EXERCISE DETAILS:
Keeping every character as it is, transcribe the entries below.

(Saved data entries)
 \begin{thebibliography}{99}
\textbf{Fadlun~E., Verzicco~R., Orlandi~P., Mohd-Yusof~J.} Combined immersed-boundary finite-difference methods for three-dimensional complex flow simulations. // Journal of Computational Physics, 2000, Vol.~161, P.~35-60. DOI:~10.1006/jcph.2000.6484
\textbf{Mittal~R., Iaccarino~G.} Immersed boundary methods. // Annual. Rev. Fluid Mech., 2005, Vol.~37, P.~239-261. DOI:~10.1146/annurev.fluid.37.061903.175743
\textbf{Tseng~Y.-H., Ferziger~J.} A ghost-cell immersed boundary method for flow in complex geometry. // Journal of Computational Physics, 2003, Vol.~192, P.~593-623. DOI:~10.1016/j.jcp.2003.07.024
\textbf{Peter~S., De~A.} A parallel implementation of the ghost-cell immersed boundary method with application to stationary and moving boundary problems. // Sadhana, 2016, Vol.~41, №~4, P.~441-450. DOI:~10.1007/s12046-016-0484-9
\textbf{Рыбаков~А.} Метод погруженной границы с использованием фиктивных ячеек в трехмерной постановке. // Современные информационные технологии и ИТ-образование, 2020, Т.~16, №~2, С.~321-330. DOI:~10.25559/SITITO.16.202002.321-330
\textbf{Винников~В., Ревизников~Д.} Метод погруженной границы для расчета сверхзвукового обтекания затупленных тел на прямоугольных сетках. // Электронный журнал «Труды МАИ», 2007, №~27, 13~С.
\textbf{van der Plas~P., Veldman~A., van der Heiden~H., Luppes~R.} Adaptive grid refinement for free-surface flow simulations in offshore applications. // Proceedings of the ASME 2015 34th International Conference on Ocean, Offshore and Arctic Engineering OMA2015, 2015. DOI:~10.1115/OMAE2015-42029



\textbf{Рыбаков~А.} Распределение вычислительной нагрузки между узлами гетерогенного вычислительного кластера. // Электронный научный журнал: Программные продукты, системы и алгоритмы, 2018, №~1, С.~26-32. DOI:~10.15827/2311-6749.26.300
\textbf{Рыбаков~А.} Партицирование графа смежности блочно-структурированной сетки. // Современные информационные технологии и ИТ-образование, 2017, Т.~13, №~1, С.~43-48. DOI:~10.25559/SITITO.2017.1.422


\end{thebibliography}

EXPECTED OUTPUT:
 \begin{thebibliography}{99}
\textbf{Fadlun~E., Verzicco~R., Orlandi~P., Mohd-Yusof~J.} Combined immersed-boundary finite-difference methods for three-dimensional complex flow simulations. // Journal of Computational Physics, 2000, Vol.~161, P.~35-60. DOI:~10.1006/jcph.2000.6484
\textbf{Mittal~R., Iaccarino~G.} Immersed boundary methods. // Annual. Rev. Fluid Mech., 2005, Vol.~37, P.~239-261. DOI:~10.1146/annurev.fluid.37.061903.175743
\textbf{Tseng~Y.-H., Ferziger~J.} A ghost-cell immersed boundary method for flow in complex geometry. // Journal of Computational Physics, 2003, Vol.~192, P.~593-623. DOI:~10.1016/j.jcp.2003.07.024
\textbf{Peter~S., De~A.} A parallel implementation of the ghost-cell immersed boundary method with application to stationary and moving boundary problems. // Sadhana, 2016, Vol.~41, №~4, P.~441-450. DOI:~10.1007/s12046-016-0484-9
\textbf{Рыбаков~А.} Метод погруженной границы с использованием фиктивных ячеек в трехмерной постановке. // Современные информационные технологии и ИТ-образование, 2020, Т.~16, №~2, С.~321-330. DOI:~10.25559/SITITO.16.202002.321-330
\textbf{Винников~В., Ревизников~Д.} Метод погруженной границы для расчета сверхзвукового обтекания затупленных тел на прямоугольных сетках. // Электронный журнал «Труды МАИ», 2007, №~27, 13~С.
\textbf{van der Plas~P., Veldman~A., van der Heiden~H., Luppes~R.} Adaptive grid refinement for free-surface flow simulations in offshore applications. // Proceedings of the ASME 2015 34th International Conference on Ocean, Offshore and Arctic Engineering OMA2015, 2015. DOI:~10.1115/OMAE2015-42029



\textbf{Рыбаков~А.} Распределение вычислительной нагрузки между узлами гетерогенного вычислительного кластера. // Электронный научный журнал: Программные продукты, системы и алгоритмы, 2018, №~1, С.~26-32. DOI:~10.15827/2311-6749.26.300
\textbf{Рыбаков~А.} Партицирование графа смежности блочно-структурированной сетки. // Современные информационные технологии и ИТ-образование, 2017, Т.~13, №~1, С.~43-48. DOI:~10.25559/SITITO.2017.1.422


\end{thebibliography}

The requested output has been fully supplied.